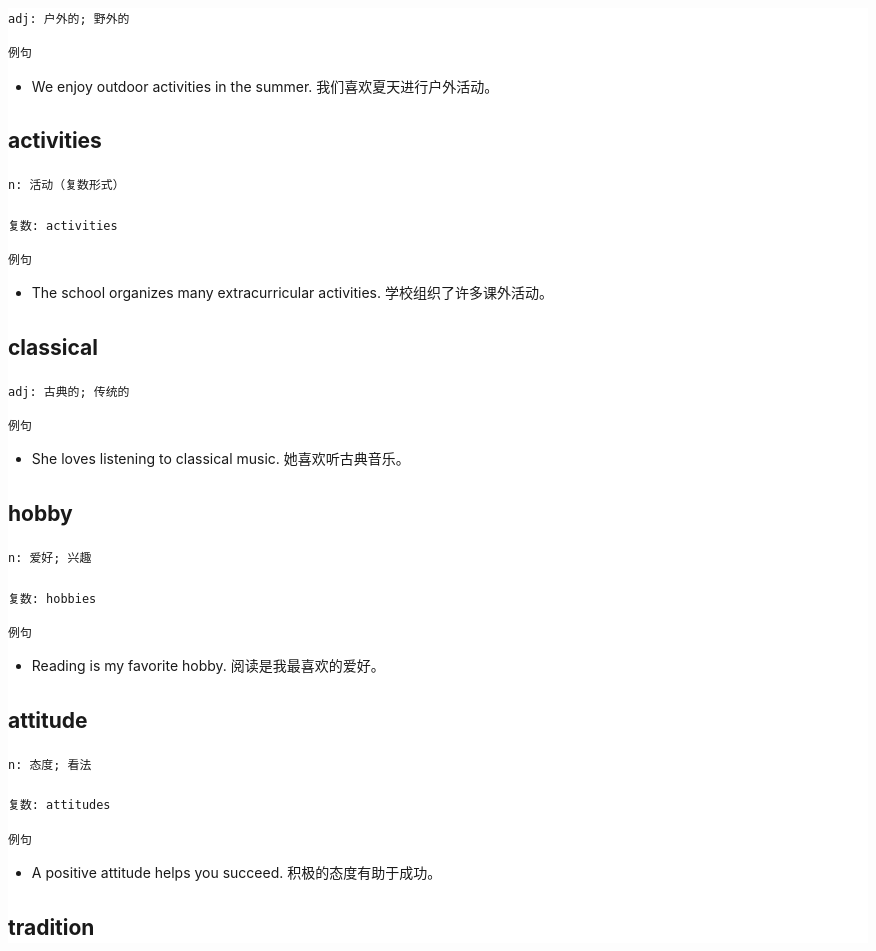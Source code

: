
```tip:c@summary-box
adj: 户外的; 野外的

```

`例句`

+ We enjoy outdoor activities in the summer. 我们喜欢夏天进行户外活动。

## activities

```tip:c@summary-box
n: 活动（复数形式）

复数: activities
```

`例句`

+ The school organizes many extracurricular activities. 学校组织了许多课外活动。

## classical

```tip:c@summary-box
adj: 古典的; 传统的

```

`例句`

+ She loves listening to classical music. 她喜欢听古典音乐。

## hobby

```tip:c@summary-box
n: 爱好; 兴趣

复数: hobbies
```

`例句`

+ Reading is my favorite hobby. 阅读是我最喜欢的爱好。

## attitude

```tip:c@summary-box
n: 态度; 看法

复数: attitudes
```

`例句`

+ A positive attitude helps you succeed. 积极的态度有助于成功。

## tradition

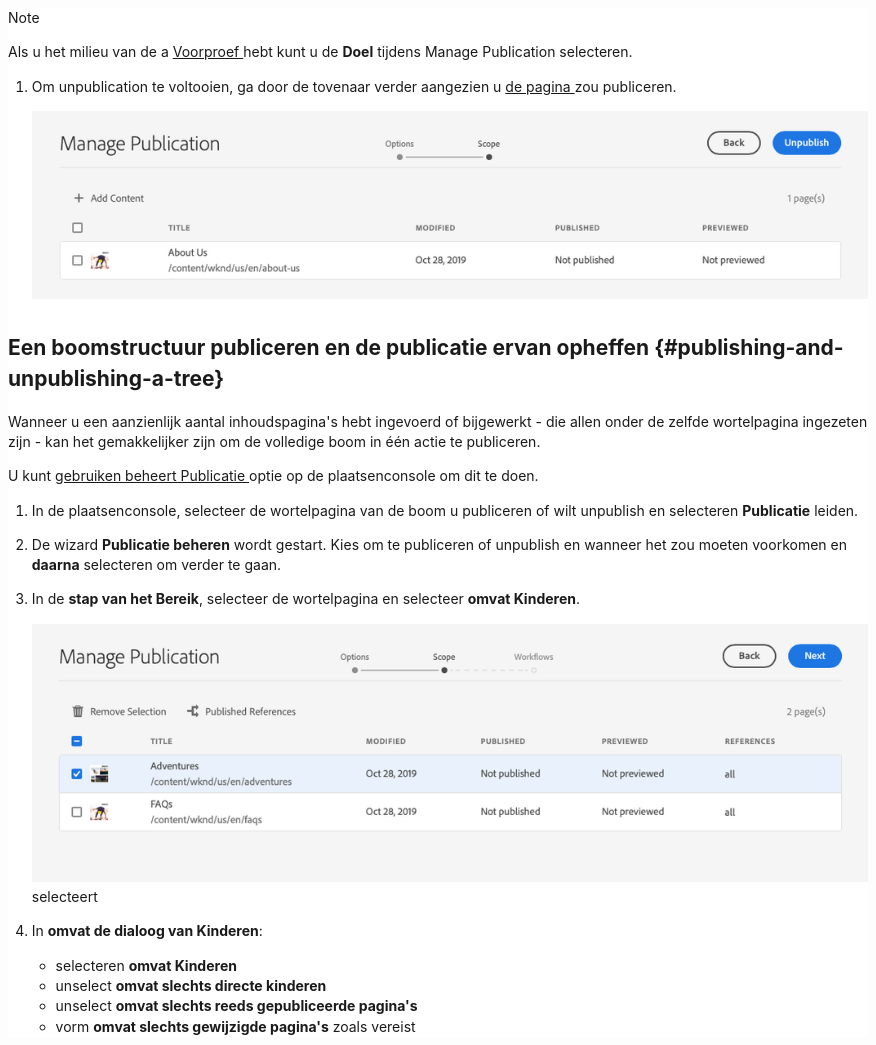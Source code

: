    >[!NOTE]
   >Als u het milieu van de a [ Voorproef ](/help/sites-cloud/authoring/sites-console/previewing-content.md) hebt kunt u de **Doel** tijdens Manage Publication selecteren.

1. Om unpublication te voltooien, ga door de tovenaar verder aangezien u [ de pagina ](#manage-publication) zou publiceren.

   ![ Unpublishing - werkingsgebied ](/help/sites-cloud/authoring/assets/publishing-unpublish-scope.png)

## Een boomstructuur publiceren en de publicatie ervan opheffen {#publishing-and-unpublishing-a-tree}

Wanneer u een aanzienlijk aantal inhoudspagina&#39;s hebt ingevoerd of bijgewerkt - die allen onder de zelfde wortelpagina ingezeten zijn - kan het gemakkelijker zijn om de volledige boom in één actie te publiceren.

U kunt [ gebruiken beheert Publicatie ](#manage-publication) optie op de plaatsenconsole om dit te doen.

1. In de plaatsenconsole, selecteer de wortelpagina van de boom u publiceren of wilt unpublish en selecteren **Publicatie** leiden.
1. De wizard **Publicatie beheren** wordt gestart. Kies om te publiceren of unpublish en wanneer het zou moeten voorkomen en **daarna** selecteren om verder te gaan.
1. In de **stap van het Bereik**, selecteer de wortelpagina en selecteer **omvat Kinderen**.

   ![ beheer Publicatie die pagina&#39;s ](/help/sites-cloud/authoring/assets/publishing-manage-publication-select.png) selecteert

1. In **omvat de dialoog van Kinderen**:

   * selecteren **omvat Kinderen**
   * unselect **omvat slechts directe kinderen**
   * unselect **omvat slechts reeds gepubliceerde pagina&#39;s**
   * vorm **omvat slechts gewijzigde pagina&#39;s** zoals vereist
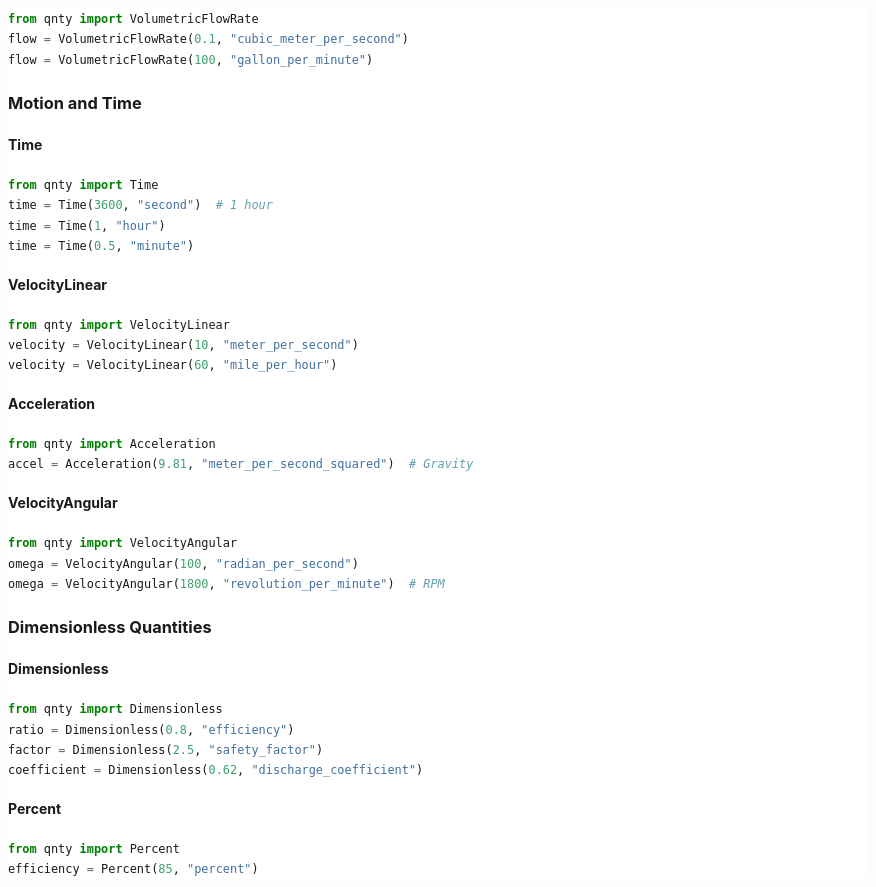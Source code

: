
 ```python
from qnty import VolumetricFlowRate
flow = VolumetricFlowRate(0.1, "cubic_meter_per_second")
flow = VolumetricFlowRate(100, "gallon_per_minute")
```

### Motion and Time

#### **Time**

```python
from qnty import Time
time = Time(3600, "second")  # 1 hour
time = Time(1, "hour")
time = Time(0.5, "minute")
```

#### **VelocityLinear**

```python
from qnty import VelocityLinear
velocity = VelocityLinear(10, "meter_per_second")
velocity = VelocityLinear(60, "mile_per_hour")
```

#### **Acceleration**

```python
from qnty import Acceleration
accel = Acceleration(9.81, "meter_per_second_squared")  # Gravity
```

#### **VelocityAngular**

```python
from qnty import VelocityAngular
omega = VelocityAngular(100, "radian_per_second")
omega = VelocityAngular(1800, "revolution_per_minute")  # RPM
```

### Dimensionless Quantities

#### **Dimensionless**

```python
from qnty import Dimensionless
ratio = Dimensionless(0.8, "efficiency")
factor = Dimensionless(2.5, "safety_factor")
coefficient = Dimensionless(0.62, "discharge_coefficient")
```

#### **Percent**

```python
from qnty import Percent
efficiency = Percent(85, "percent")
```
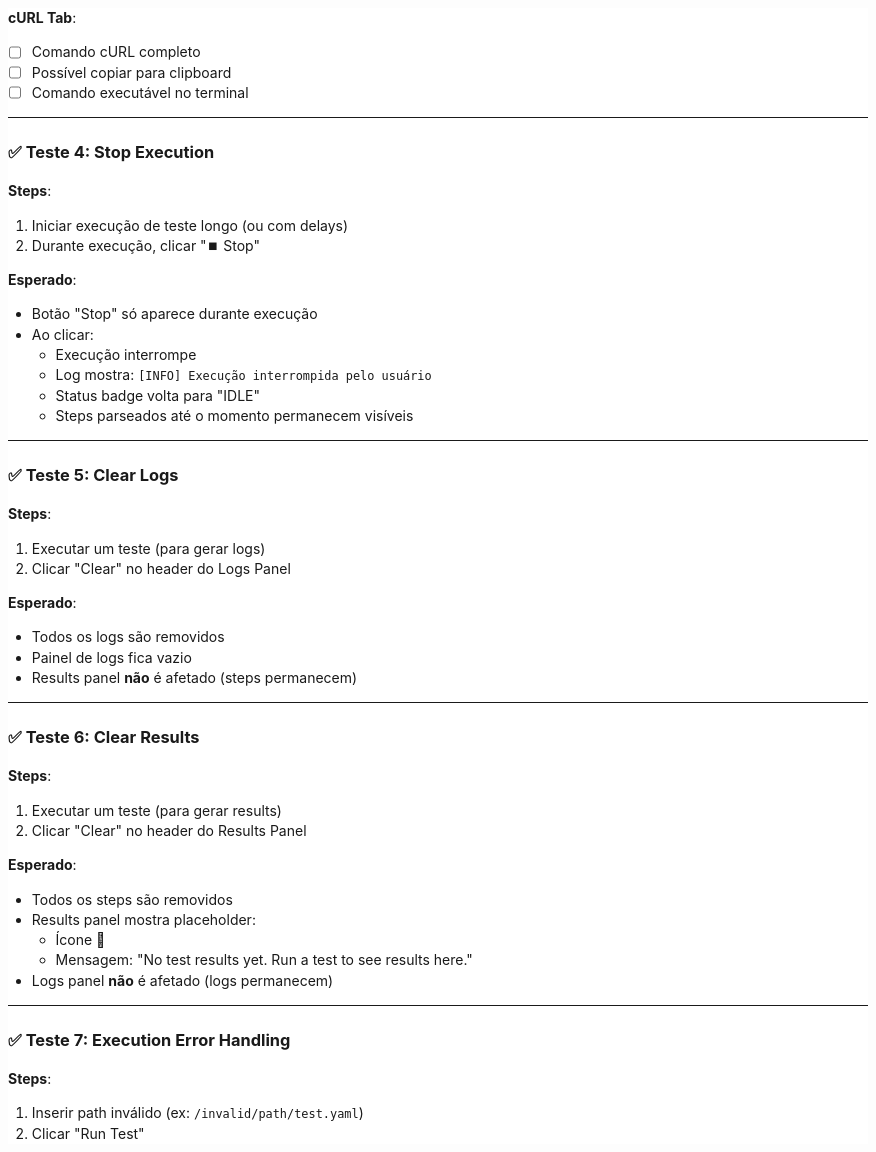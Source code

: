 **cURL Tab**:
- [ ] Comando cURL completo
- [ ] Possível copiar para clipboard
- [ ] Comando executável no terminal

---

### ✅ Teste 4: Stop Execution

**Steps**:
1. Iniciar execução de teste longo (ou com delays)
2. Durante execução, clicar "⏹️ Stop"

**Esperado**:
- Botão "Stop" só aparece durante execução
- Ao clicar:
  - Execução interrompe
  - Log mostra: `[INFO] Execução interrompida pelo usuário`
  - Status badge volta para "IDLE"
  - Steps parseados até o momento permanecem visíveis

---

### ✅ Teste 5: Clear Logs

**Steps**:
1. Executar um teste (para gerar logs)
2. Clicar "Clear" no header do Logs Panel

**Esperado**:
- Todos os logs são removidos
- Painel de logs fica vazio
- Results panel **não** é afetado (steps permanecem)

---

### ✅ Teste 6: Clear Results

**Steps**:
1. Executar um teste (para gerar results)
2. Clicar "Clear" no header do Results Panel

**Esperado**:
- Todos os steps são removidos
- Results panel mostra placeholder:
  - Ícone 🧪
  - Mensagem: "No test results yet. Run a test to see results here."
- Logs panel **não** é afetado (logs permanecem)

---

### ✅ Teste 7: Execution Error Handling

**Steps**:
1. Inserir path inválido (ex: `/invalid/path/test.yaml`)
2. Clicar "Run Test"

What to work on -
Go over the data above and copy every line that has the word "Acceleration" in it.

Problem solution -
#### **Acceleration**
from qnty import Acceleration
accel = Acceleration(9.81, "meter_per_second_squared")  # Gravity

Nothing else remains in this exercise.